• Problem to work on:
Determine the number of lines in the following entries that hold the word "List". Give only that number.

[Saved data entries]
○ ○ ○ ○ ○
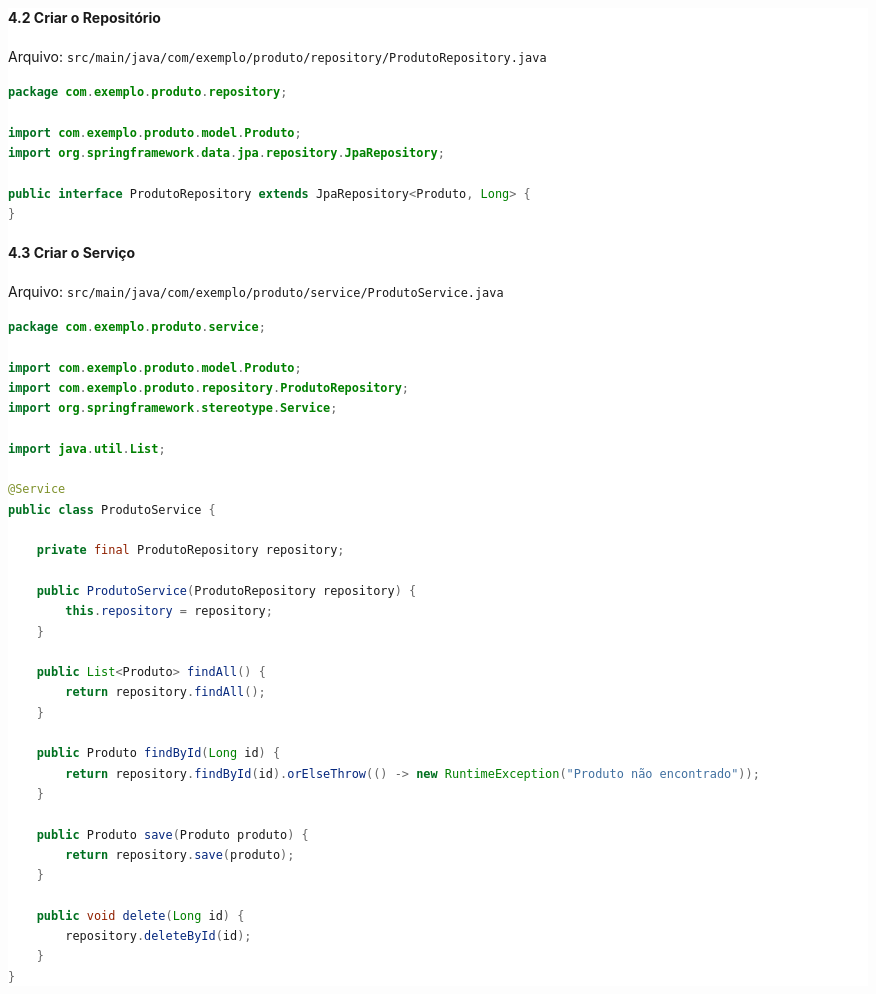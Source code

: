 #### 4.2 Criar o Repositório

Arquivo: `src/main/java/com/exemplo/produto/repository/ProdutoRepository.java`

```java
package com.exemplo.produto.repository;

import com.exemplo.produto.model.Produto;
import org.springframework.data.jpa.repository.JpaRepository;

public interface ProdutoRepository extends JpaRepository<Produto, Long> {
}
```

#### 4.3 Criar o Serviço

Arquivo: `src/main/java/com/exemplo/produto/service/ProdutoService.java`

```java
package com.exemplo.produto.service;

import com.exemplo.produto.model.Produto;
import com.exemplo.produto.repository.ProdutoRepository;
import org.springframework.stereotype.Service;

import java.util.List;

@Service
public class ProdutoService {

    private final ProdutoRepository repository;

    public ProdutoService(ProdutoRepository repository) {
        this.repository = repository;
    }

    public List<Produto> findAll() {
        return repository.findAll();
    }

    public Produto findById(Long id) {
        return repository.findById(id).orElseThrow(() -> new RuntimeException("Produto não encontrado"));
    }

    public Produto save(Produto produto) {
        return repository.save(produto);
    }

    public void delete(Long id) {
        repository.deleteById(id);
    }
}
```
○ ○ ○ ○ ○
• Solution to this task:
2